START Supplied records
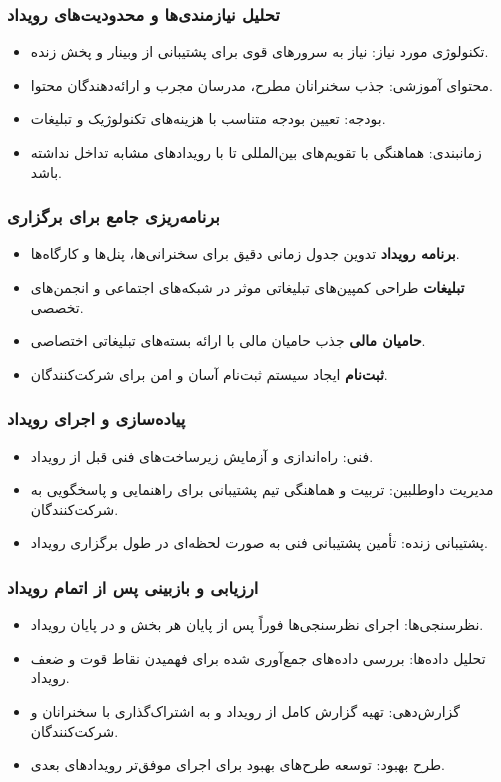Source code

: \subsubsection*{تحلیل نیازمندی‌ها و محدودیت‌های رویداد}
\begin{itemize}
	\item تکنولوژی مورد نیاز: نیاز به سرورهای قوی برای پشتیبانی از وبینار و پخش زنده.
	\item محتوای آموزشی: جذب سخنرانان مطرح، مدرسان مجرب و ارائه‌دهندگان محتوا.
	\item بودجه: تعیین بودجه متناسب با هزینه‌های تکنولوژیک و تبلیغات.
	\item زمانبندی: هماهنگی با تقویم‌های بین‌المللی تا با رویدادهای مشابه تداخل نداشته باشد.
\end{itemize}

\subsubsection*{برنامه‌ریزی جامع برای برگزاری}
\begin{itemize}
\item \textbf{برنامه رویداد} تدوین جدول زمانی دقیق برای سخنرانی‌ها، پنل‌ها و کارگاه‌ها.
\item \textbf{تبلیغات} طراحی کمپین‌های تبلیغاتی موثر در شبکه‌های اجتماعی و انجمن‌های تخصصی.
\item \textbf{حامیان مالی} جذب حامیان مالی با ارائه بسته‌های تبلیغاتی اختصاصی.
\item \textbf{ثبت‌نام} ایجاد سیستم ثبت‌نام آسان و امن برای شرکت‌کنندگان.
\end{itemize}

\subsubsection*{پیاده‌سازی و اجرای رویداد}
\begin{itemize}
	\item فنی: راه‌اندازی و آزمایش زیرساخت‌های فنی قبل از رویداد.
	\item مدیریت داوطلبین: تربیت و هماهنگی تیم پشتیبانی برای راهنمایی و پاسخگویی به شرکت‌کنندگان.
	\item پشتیبانی زنده: تأمین پشتیبانی فنی به صورت لحظه‌ای در طول برگزاری رویداد.
\end{itemize}

\subsubsection*{ارزیابی و بازبینی پس از اتمام رویداد}
\begin{itemize}
	\item نظرسنجی‌ها: اجرای نظرسنجی‌ها فوراً پس از پایان هر بخش و در پایان رویداد.
	\item تحلیل داده‌ها: بررسی داده‌های جمع‌آوری شده برای فهمیدن نقاط قوت و ضعف رویداد.
	\item گزارش‌دهی: تهیه گزارش کامل از رویداد و به اشتراک‌گذاری با سخنرانان و شرکت‌کنندگان.
	\item طرح بهبود: توسعه طرح‌های بهبود برای اجرای موفق‌تر رویدادهای بعدی.
\end{itemize}

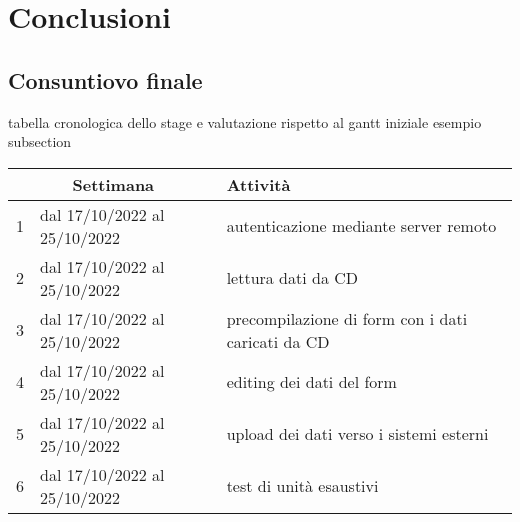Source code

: 
\chapter{Conclusioni}
\label{cap:conclusioni}
\section{Consuntiovo finale}
\label{sec:consuntivo-finale}
tabella cronologica dello stage
e valutazione rispetto al gantt iniziale
esempio subsection

\begin{center}
  \renewcommand{\arraystretch}{1.8} %
  \begin{tabular}{ |p{1cm}|p{}|p{}| }
    \hline
    \multicolumn{2}{|c|}{\textbf{Settimana}} & \textbf{Attività}                                                                                                  \\
    \hline
    1                                        & dal 17/10/2022 al 25/10/2022 & autenticazione mediante server remoto                                               \\
    \hline
    2                                        & dal 17/10/2022 al 25/10/2022 & lettura dati da CD                                                                  \\
    \hline
    3                                        & dal 17/10/2022 al 25/10/2022 & precompilazione di form con i dati caricati da CD                                   \\
    \hline
    4                                        & dal 17/10/2022 al 25/10/2022 & editing dei dati del form                                                           \\
    \hline
    5                                        & dal 17/10/2022 al 25/10/2022 & upload dei dati verso i sistemi esterni                                             \\
    \hline
    6                                        & dal 17/10/2022 al 25/10/2022 & test di unità esaustivi                                                             \\

\end{tabular}
\end{center}
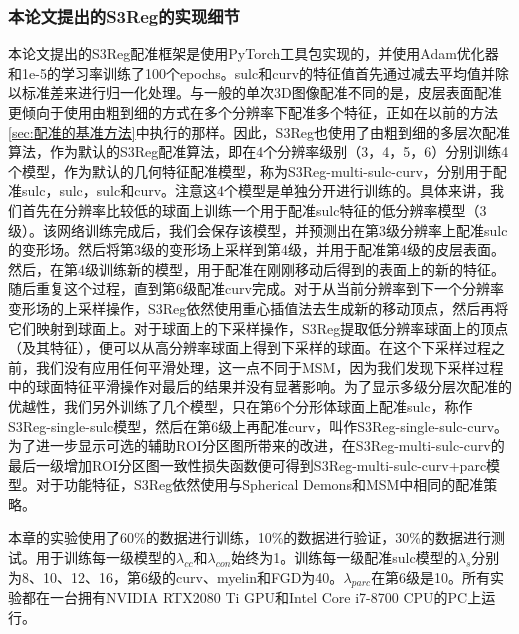\subsubsection{本论文提出的S3Reg的实现细节}
本论文提出的S3Reg配准框架是使用PyTorch\cite{paszke2017automatic}工具包实现的，并使用Adam优化器\cite{kingma2014adam}和1e-5的学习率训练了100个epochs。sulc和curv的特征值首先通过减去平均值并除以标准差来进行归一化处理。与一般的单次3D图像配准不同的是，皮层表面配准更倾向于使用由粗到细的方式在多个分辨率下配准多个特征，正如在以前的方法\ref{sec:配准的基准方法}中执行的那样。因此，S3Reg也使用了由粗到细的多层次配准算法，作为默认的S3Reg配准算法，即在4个分辨率级别（3，4，5，6）分别训练4个模型，作为默认的几何特征配准模型，称为S3Reg-multi-sulc-curv，分别用于配准sulc，sulc，sulc和curv。注意这4个模型是单独分开进行训练的。具体来讲，我们首先在分辨率比较低的球面上训练一个用于配准sulc特征的低分辨率模型（3级）。该网络训练完成后，我们会保存该模型，并预测出在第3级分辨率上配准sulc的变形场。然后将第3级的变形场上采样到第4级，并用于配准第4级的皮层表面。然后，在第4级训练新的模型，用于配准在刚刚移动后得到的表面上的新的特征。随后重复这个过程，直到第6级配准curv完成。对于从当前分辨率到下一个分辨率变形场的上采样操作，S3Reg依然使用重心插值法去生成新的移动顶点，然后再将它们映射到球面上。对于球面上的下采样操作，S3Reg提取低分辨率球面上的顶点（及其特征），便可以从高分辨率球面上得到下采样的球面。在这个下采样过程之前，我们没有应用任何平滑处理，这一点不同于MSM\cite{robinson2014msm}，因为我们发现下采样过程中的球面特征平滑操作对最后的结果并没有显著影响。为了显示多级分层次配准的优越性，我们另外训练了几个模型，只在第6个分形体球面上配准sulc，称作S3Reg-single-sulc模型，然后在第6级上再配准curv，叫作S3Reg-single-sulc-curv。为了进一步显示可选的辅助ROI分区图所带来的改进，在S3Reg-multi-sulc-curv的最后一级增加ROI分区图一致性损失函数便可得到S3Reg-multi-sulc-curv+parc模型。对于功能特征，S3Reg依然使用与Spherical Demons和MSM中相同的配准策略。

本章的实验使用了60\%的数据进行训练，10\%的数据进行验证，30\%的数据进行测试。用于训练每一级模型的$\lambda_{cc}$和$\lambda_{con}$始终为1。训练每一级配准sulc模型的$\lambda_s$分别为8、10、12、16，第6级的curv、myelin和FGD为40。$\lambda_{parc}$在第6级是10。所有实验都在一台拥有NVIDIA RTX2080 Ti GPU和Intel Core i7-8700 CPU的PC上运行。

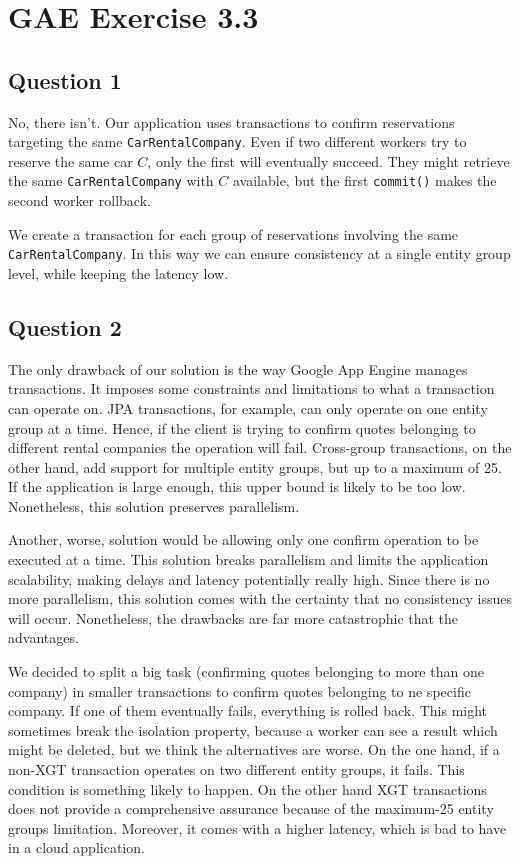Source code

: \section{GAE Exercise 3.3}
\subsection{Question 1}
No, there isn't. Our application uses transactions to confirm reservations targeting the same \texttt{CarRentalCompany}. Even if two different workers try to reserve the same car $C$, only the first will eventually succeed. They might retrieve the same \texttt{CarRentalCompany} with $C$ available, but the first \texttt{commit()} makes the second worker rollback. 

We create a transaction for each group of reservations involving the same \texttt{CarRentalCompany}. In this way we can ensure consistency at a single entity group level, while keeping the latency low.

\subsection{Question 2}
The only drawback of our solution is the way Google App Engine manages transactions. It imposes some constraints and limitations to what a transaction can operate on. JPA transactions, for example, can only operate on one entity group at a time. Hence, if the client is trying to confirm quotes belonging to different rental companies the operation will fail. Cross-group transactions, on the other hand, add support for multiple entity groups, but up to a maximum of 25. If the application is large enough, this upper bound is likely to be too low. Nonetheless, this solution preserves parallelism.

Another, worse, solution would be allowing only one confirm operation to be executed at a time. This solution breaks parallelism and limits the application scalability, making delays and latency potentially really high. Since there is no more parallelism, this solution comes with the certainty that no consistency issues will occur. Nonetheless, the drawbacks are far more catastrophic that the advantages. 

We decided to split a big task (confirming quotes belonging to more than one company) in smaller transactions to confirm quotes belonging to ne specific company. If one of them eventually fails, everything is rolled back. This might sometimes break the isolation property, because a worker can see a result which might be deleted, but we think the alternatives are worse. On the one hand, if a non-XGT transaction operates on two different entity groups, it fails. This condition is something likely to happen. On the other hand XGT transactions does not provide a comprehensive assurance because of the maximum-25 entity groups limitation. Moreover, it comes with a higher latency, which is bad to have in a cloud application.

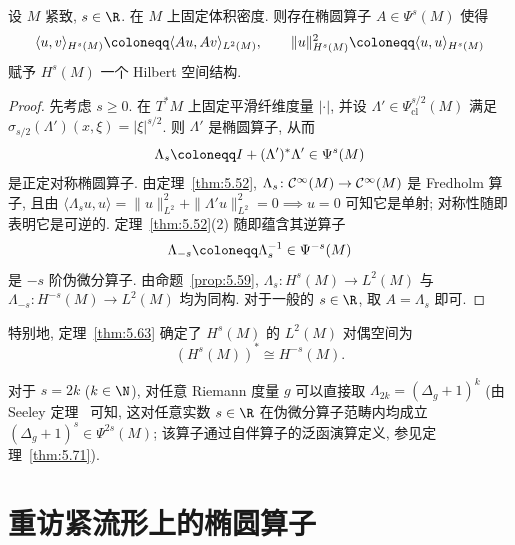 \begin{proposition}[$H^s(M)$ 作为 Hilbert 空间]\label{prop:5.64}
设 $M$ 紧致, $s \in \R$. 在 $M$ 上固定体积密度. 则存在椭圆算子 $A \in \Psi^s(M)$ 使得
\begin{equation}\label{eq:5.151}
    \langle u, v \rangle_{H^s(M)} \defeq \langle A u, A v \rangle_{L^2(M)}, \qquad \|u\|_{H^s(M)}^2 \defeq \langle u, u \rangle_{H^s(M)}
\end{equation}
赋予 $H^s(M)$ 一个 Hilbert 空间结构.
\end{proposition}

\begin{proof}
先考虑 $s \ge 0$. 在 $T^* M$ 上固定平滑纤维度量 $|\cdot|$, 并设 $\Lambda' \in \Psi_{\mathrm{cl}}^{s/2}(M)$ 满足 $\sigma_{s/2}(\Lambda')(x, \xi) = |\xi|^{s/2}$. 则 $\Lambda'$ 是椭圆算子, 从而
\begin{equation}\label{eq:5.152}
    \Lambda_s \defeq I + (\Lambda')^* \Lambda' \in \Psi^s(M)
\end{equation}
是正定对称椭圆算子. 由定理~\ref{thm:5.52}, $\Lambda_s \colon \Smooth(M) \to \Smooth(M)$ 是 Fredholm 算子, 且由 $\langle \Lambda_s u, u \rangle = \|u\|_{L^2}^2 + \|\Lambda' u\|_{L^2}^2 = 0 \implies u = 0$ 可知它是单射; 对称性随即表明它是可逆的. 定理~\ref{thm:5.52}(2) 随即蕴含其逆算子
\begin{equation}\label{eq:5.153}
    \Lambda_{-s} \defeq \Lambda_s^{-1} \in \Psi^{-s}(M)
\end{equation}
是 $-s$ 阶伪微分算子. 由命题~\ref{prop:5.59}, $\Lambda_s \colon H^s(M) \to L^2(M)$ 与 $\Lambda_{-s} \colon H^{-s}(M) \to L^2(M)$ 均为同构. 对于一般的 $s \in \R$, 取 $A = \Lambda_s$ 即可.
\end{proof}

特别地, 定理~\ref{thm:5.63} 确定了 $H^s(M)$ 的 $L^2(M)$ 对偶空间为
\begin{equation}\label{eq:5.154}
    (H^s(M))^* \cong H^{-s}(M).
\end{equation}

\begin{remark}[$H^{2k}(M)$ 空间的情形]\label{rem:5.65}
对于 $s = 2k$ ($k \in \N$), 对任意 Riemann 度量 $g$ 可以直接取 $\Lambda_{2k} = (\Delta_g + 1)^k$ (由 Seeley 定理~\cite{See67} 可知, 这对任意实数 $s \in \R$ 在伪微分算子范畴内均成立 $(\Delta_g + 1)^s \in \Psi^{2s}(M)$; 该算子通过自伴算子的泛函演算定义, 参见定理~\ref{thm:5.71}).
\end{remark}

\section{重访紧流形上的椭圆算子}\label{sec:5.11}
%
%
END Supplied records
### Task goal
Return every line above that contains the word "برنامه".

### Answer
\subsubsection*{برنامه‌ریزی جامع برای برگزاری}
\item \textbf{برنامه رویداد} تدوین جدول زمانی دقیق برای سخنرانی‌ها، پنل‌ها و کارگاه‌ها.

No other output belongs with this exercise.